# Cockatiels for Dummies



## Mossybird (Jan 3, 2008)

-Sorry if this is the wrong place to post, but I just didnt know were else to put it-

My mom bought a used copy off Amazon or Ebay and I must say it has tons of information for a new bird owner. It has everything from choosing your own cockatiel to life long health care. It really is a nice book to have around, with everything you could want to know all in one book. I recomend this book to everybody contemplating the idea of getting a cockatiel. Just search for the title on ebay or Amazon. I found it on Barnes and Nobles for 17 bucks. http://search.barnesandnoble.com/booksearch/results.asp?WRD=Cockatiels+For+Dummies&z=y
Opinions on other great cockatiel book finds are welcome.


----------



## Rosie (Aug 27, 2007)

I was recommended that book from someone I know recently as well, must be good. I might buy it soon.


----------



## Mossybird (Jan 3, 2008)

It is a very informative book. I think its worth its pay.


----------



## Aly (Jul 30, 2007)

I went and read most of it..or the sections that intrested me at Barnes and Nobles..I don't really buy books...


----------



## xxxSpikexxx (Jul 30, 2007)

That is a good book  I took it out at the library before I got Spike.


----------



## Laura (Jul 30, 2007)

I picked it up at the library and had it for a few weeks its good info but i found I get just as much info off the internet so I don't waste my money


----------



## Mossybird (Jan 3, 2008)

Yeah laurago, soon after I had the book did I learn about the cockatiel info on the internet.  Its nice to have it around though.


----------



## Tiki (Dec 26, 2007)

laurago said:


> I picked it up at the library and had it for a few weeks its good info but i found I get just as much info off the internet so I don't waste my money


But not everything on the internet is true, and the "experts" on the internet could be making it up, so books are good.


----------



## Laura (Jul 30, 2007)

Tiki said:


> But not everything on the internet is true, and the "experts" on the internet could be making it up, so books are good.

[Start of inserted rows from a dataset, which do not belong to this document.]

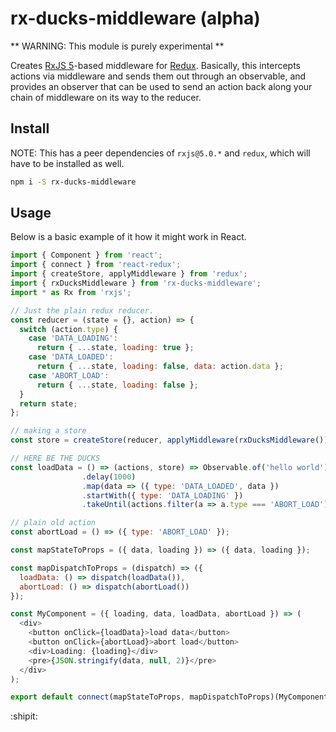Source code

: # rx-ducks-middleware (alpha)

** WARNING: This module is purely experimental **

Creates [RxJS 5](http://github.com/ReactiveX/RxJS)-based middleware for
[Redux](http://github.com/reactjs/redux). Basically, this intercepts actions via
middleware and sends them out through an observable, and provides an observer that
can be used to send an action back along your chain of middleware on its way to
the reducer.

## Install

NOTE: This has a peer dependencies of `rxjs@5.0.*` and `redux`, which will have to be installed
as well.

```sh
npm i -S rx-ducks-middleware
```

## Usage

Below is a basic example of it how it might work in React.

```js
import { Component } from 'react';
import { connect } from 'react-redux';
import { createStore, applyMiddleware } from 'redux';
import { rxDucksMiddleware } from 'rx-ducks-middleware';
import * as Rx from 'rxjs';

// Just the plain redux reducer.
const reducer = (state = {}, action) => {
  switch (action.type) {
    case 'DATA_LOADING':
      return { ...state, loading: true };
    case 'DATA_LOADED':
      return { ...state, loading: false, data: action.data };
    case 'ABORT_LOAD':
      return { ...state, loading: false };
  }
  return state;
};

// making a store
const store = createStore(reducer, applyMiddleware(rxDucksMiddleware()));

// HERE BE THE DUCKS
const loadData = () => (actions, store) => Observable.of('hello world')
                .delay(1000)
                .map(data => ({ type: 'DATA_LOADED', data })
                .startWith({ type: 'DATA_LOADING' })
                .takeUntil(actions.filter(a => a.type === 'ABORT_LOAD'));

// plain old action
const abortLoad = () => ({ type: 'ABORT_LOAD' });

const mapStateToProps = ({ data, loading }) => ({ data, loading });

const mapDispatchToProps = (dispatch) => ({
  loadData: () => dispatch(loadData()),
  abortLoad: () => dispatch(abortLoad())
});

const MyComponent = ({ loading, data, loadData, abortLoad }) => (
  <div>
    <button onClick={loadData}>load data</button>
    <button onClick={abortLoad}>abort load</button>
    <div>Loading: {loading}</div>
    <pre>{JSON.stringify(data, null, 2)}</pre>
  </div>
);

export default connect(mapStateToProps, mapDispatchToProps)(MyComponent);
```

:shipit:
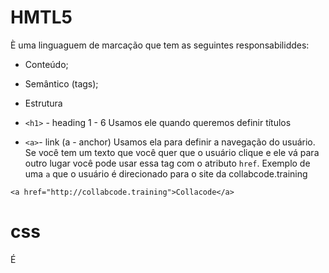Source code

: # HMTL5

È uma linguaguem de marcação que tem as seguintes responsabiliddes:

- Conteúdo;
- Semântico (tags);
- Estrutura

- `<h1>` - heading 1 - 6
Usamos ele quando queremos definir títulos

- `<a>`- link (a - anchor)
Usamos ela para definir a navegação do usuário. Se você tem
um texto que você quer que o usuário clique e ele vá para outro lugar
você pode usar essa tag com o atributo `href`. Exemplo de uma
`a` que o usuário é direcionado para o site da collabcode.training

```
<a href="http://collabcode.training">Collacode</a>
```

# css

É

OH I know everything is not true and I am not saying books aren't good I love to read  but I get most of my info from this forum and from people who have cockatiels and have been through similar experiences the books I got out of the library I read the same info on the internet there are alot of good cockatiels sites with great information and nothing beats talking to people who own them firsthand.


----------



## Tiki (Dec 26, 2007)

Yes that is true, its nice chatting with people who own birds, and if you have a specific question it can be handy too.


----------



## Bea (Jul 26, 2007)

I ordered cockatiels for dummies and another tiel book off Amazon about a month ago. I'm still waiting for them to arrive though.  The estimated delivery date was 28th dec, but with Christmas i guess it would be delayed a bit. I'm really looking forward to reading it.


----------



## Mossybird (Jan 3, 2008)

Aw. I hate when mail-orders get screwed up. I hope you get them soon.


----------



## xxxSpikexxx (Jul 30, 2007)

I just bought a new book it is called Barron's guide to a well behaved parrot third edition by Mattie Sue Athan. There is a lot of good info on the web, but you can't go wrong with laying in bed and reading


----------



## Babi (Oct 9, 2007)

xxxSpikexxx said:


> I just bought a new book it is called Barron's guide to a well behaved parrot third edition by Mattie Sue Athan. There is a lot of good info on the web, but you can't go wrong with laying in bed and reading


I have that book and the dummies book and one other book. I like them all.


----------



## Bea (Jul 26, 2007)

I just found out today that my order has been lost.  They're refunding it and creating a replacement order, so i have to wait like another couple of weeks to get the new order.


----------



## Aly (Jul 30, 2007)

Bea said:


> I just found out today that my order has been lost.  They're refunding it and creating a replacement order, so i have to wait like another couple of weeks to get the new order.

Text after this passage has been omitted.